Gold ended at $US2,018.20 an ounce on Comex in after-hours trading, up 0.7% for the week.

The front month settled at $US2,017.30, while the Aussie dollar price ended at $US3,070.25 an ounce, according to the World Gold Council.

US bond yields eased a touch as well; the 10-year T bond ended at 4.14%, down just over a point for the week, while the two-year bond yield ended at 4.33%, down 4 points.

Weaker bond yields and the US dollar tend to help commodity prices. The US dollar added 0.2% for the week against major currencies, while the Aussie ended at 65.75, down 0.3%.

US West Texas oil futures rose 6.5% over the week to $US78.01 a barrel as the continued escalation of tensions in the Middle East and production problems in the US (from winter storms and freezing weather) drove the price to its biggest gain for months.

Brent crude was up 5.6% over the week at $US83.02 a barrel.

Strong US growth and weak inflation reports also helped oil pick up some ground.

For the week, US natural gas futures rose 7.7%, thanks to another week of winter storms throughout much of the US, but in Europe, gas prices fell again.

The number of oil rigs operating in the US rose by two last week, according to data from energy services company Baker Hughes.

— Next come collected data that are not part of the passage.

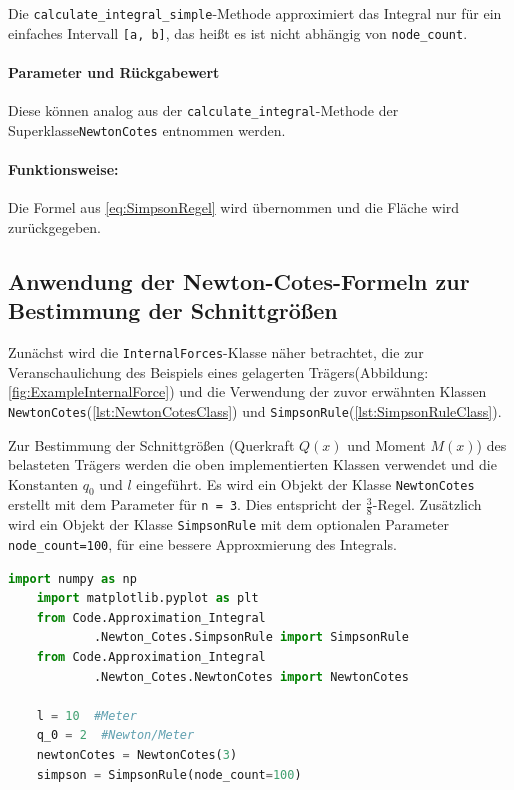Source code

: Die \texttt{calculate\_integral\_simple}-Methode approximiert das Integral nur für ein einfaches Intervall \texttt{[a, b]}, das heißt es ist nicht abhängig von \texttt{node\_count}.

\paragraph{Parameter und Rückgabewert}
Diese können analog aus der \texttt{calculate\_integral}-Methode der Superklasse\texttt{NewtonCotes} entnommen werden.

\paragraph{Funktionsweise:}
Die Formel aus \ref{eq:SimpsonRegel} wird übernommen und die Fläche wird zurückgegeben.

\subsection{Anwendung der Newton-Cotes-Formeln zur Bestimmung der Schnittgrößen}

Zunächst wird die \texttt{InternalForces}-Klasse näher betrachtet, die zur Veranschaulichung des Beispiels eines gelagerten Trägers(Abbildung: \ref{fig:ExampleInternalForce}) und die Verwendung der zuvor erwähnten Klassen \texttt{NewtonCotes}(\ref{lst:NewtonCotesClass}) und \texttt{SimpsonRule}(\ref{lst:SimpsonRuleClass}).

Zur Bestimmung der Schnittgrößen (Querkraft $Q(x)$ und Moment $M(x)$) des belasteten Trägers werden die oben implementierten Klassen verwendet und die Konstanten $q_0$ und $l$ eingeführt. Es wird ein Objekt der Klasse \texttt{NewtonCotes} erstellt mit dem Parameter für \texttt{n = 3}. Dies entspricht der $\frac{3}{8}$-Regel. Zusätzlich wird ein Objekt der Klasse \texttt{SimpsonRule} mit dem optionalen Parameter \texttt{node\_count=100}, für eine bessere Approxmierung des Integrals.

\begin{lstlisting}[language=Python]
    import numpy as np
    import matplotlib.pyplot as plt
    from Code.Approximation_Integral
            .Newton_Cotes.SimpsonRule import SimpsonRule
    from Code.Approximation_Integral
            .Newton_Cotes.NewtonCotes import NewtonCotes
    
    l = 10  #Meter
    q_0 = 2  #Newton/Meter
    newtonCotes = NewtonCotes(3)
    simpson = SimpsonRule(node_count=100)
\end{lstlisting}

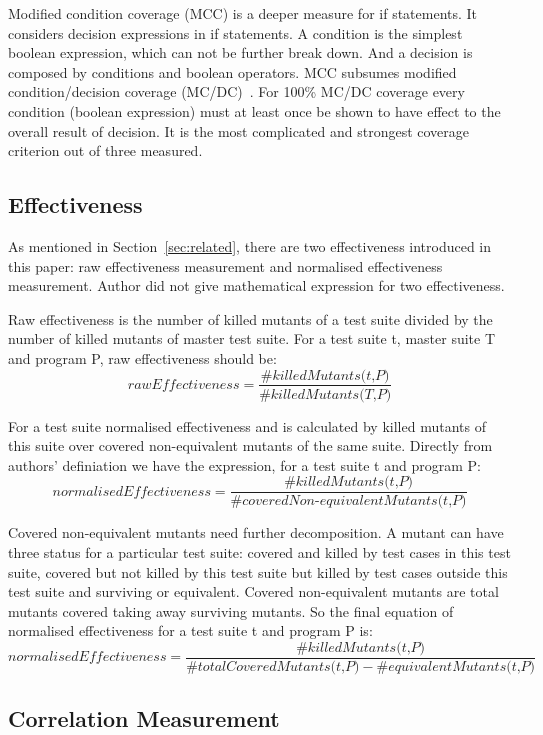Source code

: Modified condition coverage (MCC) is a deeper measure for if statements. It considers decision expressions in if statements. A condition is the simplest boolean expression, which can not be further break down. And a decision is composed by conditions and boolean operators. MCC subsumes modified condition/decision coverage (MC/DC)~\cite{hayhurst2001practical}. For 100\% MC/DC coverage every condition (boolean expression) must at least once be shown to have effect to the overall result of decision. It is the most complicated and strongest coverage criterion out of three measured.

\subsection{Effectiveness}
As mentioned in Section~\ref{sec:related}, there are two effectiveness introduced in this paper: raw effectiveness measurement and normalised effectiveness measurement. Author did not give mathematical expression for two effectiveness.

Raw effectiveness is the number of killed mutants of a test suite divided by the number of killed mutants of master test suite. For a test suite t, master suite T and program P, raw effectiveness should be:
\[\textit{rawEffectiveness} = \frac{\#\textit{killedMutants(t,P)}}{\#\textit{killedMutants(T,P)}}\]

For a test suite normalised effectiveness and is calculated by killed mutants of this suite over covered non-equivalent mutants of the same suite. Directly from authors' definiation we have the expression, for a test suite t and program P:
\[\textit{normalisedEffectiveness} = \frac{\#\textit{killedMutants(t,P)}}{\#\textit{coveredNon-equivalentMutants(t,P)}}\]

Covered non-equivalent mutants need further decomposition. A mutant can have three status for a particular test suite: covered and killed by test cases in this test suite, covered but not killed by this test suite but killed by test cases outside this test suite and surviving or equivalent. Covered non-equivalent mutants are total mutants covered taking away surviving mutants. So the final equation of normalised effectiveness for a test suite t and program P is:
\[\textit{normalisedEffectiveness} = \frac{\#\textit{killedMutants(t,P)}}{\#\textit{totalCoveredMutants(t,P)} - \#\textit{equivalentMutants(t,P)}}\]
\subsection{Correlation Measurement}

The count for oil increased to 499 from 497, while the number for gas dipped by one to 119. Miscellaneous rigs remained unchanged at three.

A year earlier, the US had 609 oil rigs, 160 gas rigs, and two miscellaneous rigs in operation, as shown by the company’s data. Overall, there were 621 rigs operating in the US this week, down from 771 a year earlier.

Meanwhile, the Biden administration revealed a pause on approving new LNG projects in the US, but any impact will be longer-term. This pause will have no immediate effect on US gas supplies to Europe or Asia, as America became the world’s biggest LNG shipper in 2023.

Currently, seven LNG terminals are operating in the US, mostly in Louisiana and Texas, with up to five more expected to come online in the next few years. Biden’s move will not affect those projects but could delay a dozen or more LNG projects that are pending or in various stages of planning. This could end up being a good thing, as there have been growing fears that too many plants will be chasing supplies from a domestic market that has cut back on exploration.